What you have to do |
Count, in the entries, the lines with "Software". Answer with the number only.

===== Data for processing =====

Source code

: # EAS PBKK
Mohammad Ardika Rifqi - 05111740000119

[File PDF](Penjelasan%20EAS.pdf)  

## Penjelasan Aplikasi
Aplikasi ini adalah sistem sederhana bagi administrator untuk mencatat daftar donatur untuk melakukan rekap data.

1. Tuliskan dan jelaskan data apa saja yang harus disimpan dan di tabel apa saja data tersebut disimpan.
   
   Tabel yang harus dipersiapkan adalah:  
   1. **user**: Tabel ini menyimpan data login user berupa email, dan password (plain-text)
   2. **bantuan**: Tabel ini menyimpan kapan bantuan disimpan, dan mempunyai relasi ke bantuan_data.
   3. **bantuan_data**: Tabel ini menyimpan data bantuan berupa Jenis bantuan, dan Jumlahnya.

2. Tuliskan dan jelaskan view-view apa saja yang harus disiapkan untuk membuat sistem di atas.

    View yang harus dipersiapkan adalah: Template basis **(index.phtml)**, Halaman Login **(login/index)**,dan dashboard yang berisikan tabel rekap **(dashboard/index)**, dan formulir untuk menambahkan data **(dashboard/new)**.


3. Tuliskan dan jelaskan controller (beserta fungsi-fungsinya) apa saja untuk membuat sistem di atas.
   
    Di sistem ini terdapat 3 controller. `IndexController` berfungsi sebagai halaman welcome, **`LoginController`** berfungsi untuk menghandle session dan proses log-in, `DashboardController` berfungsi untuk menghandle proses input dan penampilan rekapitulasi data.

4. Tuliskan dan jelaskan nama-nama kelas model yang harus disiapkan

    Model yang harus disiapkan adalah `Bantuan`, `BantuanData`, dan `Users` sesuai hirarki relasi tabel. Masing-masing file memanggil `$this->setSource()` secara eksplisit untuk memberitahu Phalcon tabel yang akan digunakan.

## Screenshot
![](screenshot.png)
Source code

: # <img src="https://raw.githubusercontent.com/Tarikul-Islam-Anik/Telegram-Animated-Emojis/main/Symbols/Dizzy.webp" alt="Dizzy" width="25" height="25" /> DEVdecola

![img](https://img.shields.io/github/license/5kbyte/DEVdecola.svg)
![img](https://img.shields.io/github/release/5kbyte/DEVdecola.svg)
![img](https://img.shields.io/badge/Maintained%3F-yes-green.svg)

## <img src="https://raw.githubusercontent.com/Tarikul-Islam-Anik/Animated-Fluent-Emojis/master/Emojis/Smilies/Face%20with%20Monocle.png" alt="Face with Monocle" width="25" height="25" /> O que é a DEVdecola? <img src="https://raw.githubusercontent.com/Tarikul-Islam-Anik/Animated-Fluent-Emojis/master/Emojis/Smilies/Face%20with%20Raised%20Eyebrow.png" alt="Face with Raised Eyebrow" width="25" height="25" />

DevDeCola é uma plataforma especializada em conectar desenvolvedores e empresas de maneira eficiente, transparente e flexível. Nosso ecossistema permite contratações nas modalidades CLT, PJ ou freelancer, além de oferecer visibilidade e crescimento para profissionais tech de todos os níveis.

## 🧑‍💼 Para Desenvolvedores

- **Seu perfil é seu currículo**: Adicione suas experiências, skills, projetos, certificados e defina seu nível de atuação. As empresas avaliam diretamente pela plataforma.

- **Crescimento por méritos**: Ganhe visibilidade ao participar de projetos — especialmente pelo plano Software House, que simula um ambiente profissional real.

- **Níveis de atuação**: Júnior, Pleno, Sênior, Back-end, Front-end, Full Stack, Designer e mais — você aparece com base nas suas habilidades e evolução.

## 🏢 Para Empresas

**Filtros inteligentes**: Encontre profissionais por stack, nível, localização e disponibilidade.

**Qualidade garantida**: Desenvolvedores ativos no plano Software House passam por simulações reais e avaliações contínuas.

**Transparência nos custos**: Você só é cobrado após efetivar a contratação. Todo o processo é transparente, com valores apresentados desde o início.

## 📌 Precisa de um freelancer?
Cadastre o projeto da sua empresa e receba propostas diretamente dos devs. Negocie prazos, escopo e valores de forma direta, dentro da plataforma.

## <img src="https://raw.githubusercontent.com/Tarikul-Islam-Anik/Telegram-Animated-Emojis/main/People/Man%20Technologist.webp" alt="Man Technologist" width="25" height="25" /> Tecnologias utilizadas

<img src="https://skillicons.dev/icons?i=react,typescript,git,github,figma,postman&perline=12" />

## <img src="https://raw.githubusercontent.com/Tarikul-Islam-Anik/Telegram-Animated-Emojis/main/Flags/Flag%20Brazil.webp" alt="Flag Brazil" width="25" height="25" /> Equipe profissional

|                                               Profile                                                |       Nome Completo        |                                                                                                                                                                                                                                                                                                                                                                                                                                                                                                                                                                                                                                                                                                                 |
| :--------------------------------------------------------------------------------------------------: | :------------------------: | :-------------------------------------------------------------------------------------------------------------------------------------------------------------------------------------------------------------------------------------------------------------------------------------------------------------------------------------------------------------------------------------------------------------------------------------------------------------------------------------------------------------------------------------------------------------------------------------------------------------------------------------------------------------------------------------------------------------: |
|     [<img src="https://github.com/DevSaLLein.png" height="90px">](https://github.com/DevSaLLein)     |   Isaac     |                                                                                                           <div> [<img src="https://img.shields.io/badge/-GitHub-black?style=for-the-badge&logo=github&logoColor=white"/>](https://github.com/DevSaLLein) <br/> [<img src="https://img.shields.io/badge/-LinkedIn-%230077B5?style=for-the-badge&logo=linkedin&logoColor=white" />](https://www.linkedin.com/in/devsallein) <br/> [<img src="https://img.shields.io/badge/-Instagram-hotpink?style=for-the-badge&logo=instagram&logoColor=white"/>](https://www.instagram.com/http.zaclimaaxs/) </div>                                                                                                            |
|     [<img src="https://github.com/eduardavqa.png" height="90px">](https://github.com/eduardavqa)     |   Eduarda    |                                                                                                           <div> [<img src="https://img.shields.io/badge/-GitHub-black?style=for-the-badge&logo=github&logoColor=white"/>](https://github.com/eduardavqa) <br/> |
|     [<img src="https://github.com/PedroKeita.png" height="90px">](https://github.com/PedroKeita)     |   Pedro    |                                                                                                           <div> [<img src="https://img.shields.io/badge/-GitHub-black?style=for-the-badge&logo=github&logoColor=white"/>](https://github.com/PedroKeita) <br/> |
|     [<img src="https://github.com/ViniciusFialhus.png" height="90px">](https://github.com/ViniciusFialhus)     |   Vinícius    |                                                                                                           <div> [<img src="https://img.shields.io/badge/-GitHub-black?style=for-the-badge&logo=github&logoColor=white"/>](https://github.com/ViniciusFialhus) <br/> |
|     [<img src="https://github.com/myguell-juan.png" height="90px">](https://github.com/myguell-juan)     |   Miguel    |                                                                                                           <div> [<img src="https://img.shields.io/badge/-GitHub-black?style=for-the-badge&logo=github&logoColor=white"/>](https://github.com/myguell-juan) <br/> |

=====

Solution |
2